I can't solve this series I was given the following series
$\
S(n) = 1+\frac{1}{2}\cdot \frac{1}{2}+
\frac{3*1}{4*2}\cdot\left ( \frac{1}{2}\right )^2 + \frac{5*3*1}{6*4*2}\left ( \frac{1}{2} \right )^3 + ... $
i noticed that each individual term looks very similar to the solution for a wallis integral
Thus
$$
S(n) = \frac{2}{\pi}\int_{0}^{\pi/2}\frac{sin^0x}{2^0} + \frac{sin^2x}{2^1}+\frac{sin^4x}{2^2}+\frac{sin^6x}{2^3}+...dx
$$
Which appeared to be a geometric series,
Hence
$$ 
S(n) = \frac{2}{\pi}\int_{0}^{\pi/2} 
\frac{(\frac{sin^2x}{2})^n-1}{\frac{sin^2x}{2}-1}
dx
$$
Which after some algebraic simplifications gives me this horrible integral at which i am stuck
$$
= \frac{2^{2 - n}}{\pi}\int_{0}^{\pi/2}\frac{sin^{2n}x - 2^n }{sin^2x - 2} dx
$$
So how can this integral be solved ? is it non-elementary integral ? Or is there another approach to solve this problem ?
Edit:
Thanks for your response, i thought at first that the question wanted me to find the sum of the series to the n-th term,
In continuing to my previous approach i would be using infinite geometric series formula instead
$$
S =\frac{2}{π} \int_{0}^{\pi/2} \frac{dx}{1 - \frac{sin^2x}{2}} = √2
$$
Which can be easily solved by different techniques !

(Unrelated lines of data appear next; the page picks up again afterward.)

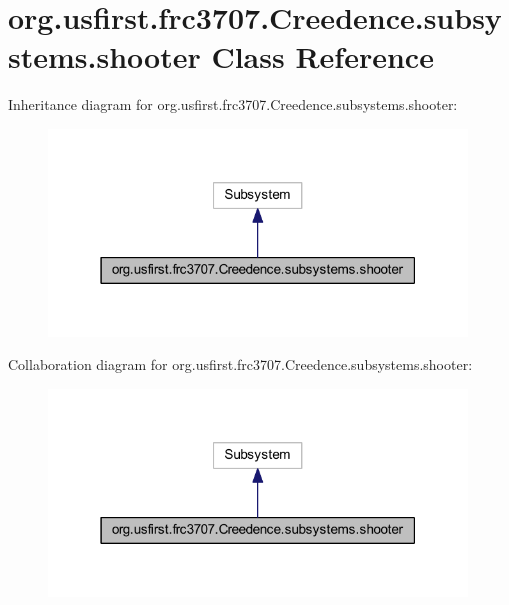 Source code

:\hypertarget{classorg_1_1usfirst_1_1frc3707_1_1_creedence_1_1subsystems_1_1shooter}{}\section{org.\+usfirst.\+frc3707.\+Creedence.\+subsystems.\+shooter Class Reference}
\label{classorg_1_1usfirst_1_1frc3707_1_1_creedence_1_1subsystems_1_1shooter}


Inheritance diagram for org.\+usfirst.\+frc3707.\+Creedence.\+subsystems.\+shooter\+:
\nopagebreak
\begin{figure}[H]
\begin{center}
\leavevmode
\includegraphics[width=315pt]{classorg_1_1usfirst_1_1frc3707_1_1_creedence_1_1subsystems_1_1shooter__inherit__graph}
\end{center}
\end{figure}


Collaboration diagram for org.\+usfirst.\+frc3707.\+Creedence.\+subsystems.\+shooter\+:
\nopagebreak
\begin{figure}[H]
\begin{center}
\leavevmode
\includegraphics[width=315pt]{classorg_1_1usfirst_1_1frc3707_1_1_creedence_1_1subsystems_1_1shooter__coll__graph}
\end{center}
\end{figure}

 A: Examine the coefficients more closely:
$$\frac{5\cdot3\cdot1}{6\cdot4\cdot2}=\frac{6!}{(6\cdot4\cdot2)^2}=\frac{6!}{(2^3\cdot 3!)^2}=\frac{6!}{(3!)(3!)}\cdot\frac{1}{2^{2\cdot 3}}=\binom{6}{3}\frac{1}{2^{2\cdot3}}$$
If the pattern is consistent as you suggest, we have the $n$th coefficient (considered as a power series in $1/2$):
$$\binom{2n}{n}\frac{1}{2^{2n}}$$
Which you may recognise (from the derivation of the $\arcsin$ series) as the binomial series of the square root function: $$(1-x)^{-1/2}$$
So, this is just $(1-1/2)^{-1/2}=\sqrt{2}$.
N.B: Why is that the series of $(1-x)^{-1/2}$? The derivatives of this function $f(x)=(1-x)^{-1/2}$ at $x=0$ are of the form (don't forget the chain rule with the $-x$ in the middle!):
$$\begin{align}f(0)&=1^{-1/2}=1\\f'(0)&=-\frac{1}{2}(-1)\cdot1^{-3/2}=\frac{1}{2}\\f''(0)&=-\frac{1}{2}(-1)\cdot-\frac{3}{2}(-1)\cdot1^{-5/2}=\frac{1\cdot3}{2\cdot2}\\&\cdots\\f^{(n)}(x)&=\frac{(2n-1)!!}{2^n}(1-x)^{-(2n+1)/2},\,f^{(n)}(0)=\frac{(2n-1)!!}{2^n}\end{align}$$
Try showing this by induction, and then using $f(x)=\sum_{n=0}^\infty\frac{f^{(n)}(0)}{n!}\cdot x^n$ try showing the coefficients match the form I gave before.